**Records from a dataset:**
──────────────────────────────

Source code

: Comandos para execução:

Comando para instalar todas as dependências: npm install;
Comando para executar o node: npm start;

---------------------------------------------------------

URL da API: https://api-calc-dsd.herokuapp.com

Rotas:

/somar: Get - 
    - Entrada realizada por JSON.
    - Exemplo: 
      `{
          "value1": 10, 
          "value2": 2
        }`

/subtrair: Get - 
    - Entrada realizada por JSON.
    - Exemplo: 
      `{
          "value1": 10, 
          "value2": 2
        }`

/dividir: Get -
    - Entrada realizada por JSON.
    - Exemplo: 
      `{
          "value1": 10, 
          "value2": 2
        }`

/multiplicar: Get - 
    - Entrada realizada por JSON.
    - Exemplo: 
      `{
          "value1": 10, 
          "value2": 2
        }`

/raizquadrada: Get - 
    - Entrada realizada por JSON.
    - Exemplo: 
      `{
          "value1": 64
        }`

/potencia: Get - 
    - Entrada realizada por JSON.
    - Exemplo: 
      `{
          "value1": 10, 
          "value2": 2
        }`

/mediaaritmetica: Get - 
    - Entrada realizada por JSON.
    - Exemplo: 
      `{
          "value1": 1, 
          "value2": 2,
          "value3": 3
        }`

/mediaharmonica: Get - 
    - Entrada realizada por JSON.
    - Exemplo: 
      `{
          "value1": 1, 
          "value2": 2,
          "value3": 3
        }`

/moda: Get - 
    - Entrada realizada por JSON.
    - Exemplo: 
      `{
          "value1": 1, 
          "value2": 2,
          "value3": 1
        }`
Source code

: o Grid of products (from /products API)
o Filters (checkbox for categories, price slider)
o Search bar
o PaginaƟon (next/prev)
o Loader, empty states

──────────────────────────────

**WHAT YOU ARE ASKED TO DO:**
Copy each line of the data exactly, leaving nothing out.

**SOLUTION TO THIS TASK:**
Source code

: Comandos para execução:

Comando para instalar todas as dependências: npm install;
Comando para executar o node: npm start;

---------------------------------------------------------

URL da API: https://api-calc-dsd.herokuapp.com

Rotas:

/somar: Get - 
    - Entrada realizada por JSON.
    - Exemplo: 
      `{
          "value1": 10, 
          "value2": 2
        }`

/subtrair: Get - 
    - Entrada realizada por JSON.
    - Exemplo: 
      `{
          "value1": 10, 
          "value2": 2
        }`

/dividir: Get -
    - Entrada realizada por JSON.
    - Exemplo: 
      `{
          "value1": 10, 
          "value2": 2
        }`

/multiplicar: Get - 
    - Entrada realizada por JSON.
    - Exemplo: 
      `{
          "value1": 10, 
          "value2": 2
        }`

/raizquadrada: Get - 
    - Entrada realizada por JSON.
    - Exemplo: 
      `{
          "value1": 64
        }`

/potencia: Get - 
    - Entrada realizada por JSON.
    - Exemplo: 
      `{
          "value1": 10, 
          "value2": 2
        }`

/mediaaritmetica: Get - 
    - Entrada realizada por JSON.
    - Exemplo: 
      `{
          "value1": 1, 
          "value2": 2,
          "value3": 3
        }`

/mediaharmonica: Get - 
    - Entrada realizada por JSON.
    - Exemplo: 
      `{
          "value1": 1, 
          "value2": 2,
          "value3": 3
        }`

/moda: Get - 
    - Entrada realizada por JSON.
    - Exemplo: 
      `{
          "value1": 1, 
          "value2": 2,
          "value3": 1
        }`
Source code

: o Grid of products (from /products API)
o Filters (checkbox for categories, price slider)
o Search bar
o PaginaƟon (next/prev)
o Loader, empty states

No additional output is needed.